- What you should do: Reproduce the entries below exactly, but only from the line containing "This differs from" to the line containing "These ingredients are", inclusive.

- Material shown:
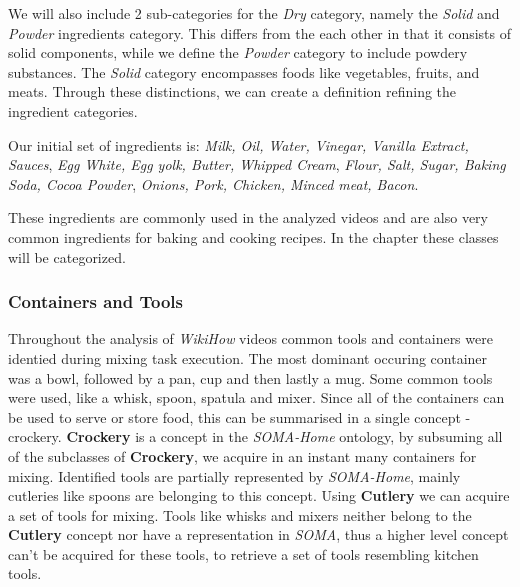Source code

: We will also include 2 sub-categories for the \textit{Dry} category, namely the \textit{Solid} and \textit{Powder} ingredients category. 
This differs from the each other in that it consists of solid components, while we define the \textit{Powder} category to include powdery substances. The \textit{Solid} category encompasses foods like vegetables, fruits, and meats. 
Through these distinctions, we can create a definition refining the ingredient categories.

Our initial set of ingredients is: \textit{Milk, Oil, Water, Vinegar, Vanilla Extract, Sauces}, \textit{Egg White, Egg yolk, Butter, Whipped Cream}, \textit{Flour, Salt, Sugar, Baking Soda, Cocoa Powder},
\textit{Onions, Pork, Chicken, Minced meat, Bacon}.

These ingredients are commonly used in the analyzed videos and are also very common ingredients for baking and cooking recipes.
In the chapter  these classes will be categorized.

\subsubsection{Containers and Tools}
\label{sec:ContainersAndToolsAcquisition}
Throughout the analysis of \textit{WikiHow} videos common tools and containers were identied during mixing task execution.
The most dominant occuring container was a bowl, followed by a pan, cup and then lastly a mug. Some common tools were used, like a whisk, spoon, spatula and mixer.
Since all of the containers can be used to serve or store food, this can be summarised in a single concept - crockery. \textbf{Crockery} is a concept in the \textit{SOMA-Home} \cite{soma}
ontology, by subsuming all of the subclasses of \textbf{Crockery}, we acquire in an instant many containers for mixing. Identified tools are partially represented by \textit{SOMA-Home},
mainly cutleries like spoons are belonging to this concept. Using \textbf{Cutlery} we can acquire a set of tools for mixing. Tools like whisks and mixers neither belong 
to the \textbf{Cutlery} concept nor have a representation in \textit{SOMA}, thus a higher level concept can't be acquired for these tools, to retrieve a set of tools resembling
kitchen tools.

- Solution to this problem:
This differs from the each other in that it consists of solid components, while we define the \textit{Powder} category to include powdery substances. The \textit{Solid} category encompasses foods like vegetables, fruits, and meats. 
Through these distinctions, we can create a definition refining the ingredient categories.

Our initial set of ingredients is: \textit{Milk, Oil, Water, Vinegar, Vanilla Extract, Sauces}, \textit{Egg White, Egg yolk, Butter, Whipped Cream}, \textit{Flour, Salt, Sugar, Baking Soda, Cocoa Powder},
\textit{Onions, Pork, Chicken, Minced meat, Bacon}.

These ingredients are commonly used in the analyzed videos and are also very common ingredients for baking and cooking recipes.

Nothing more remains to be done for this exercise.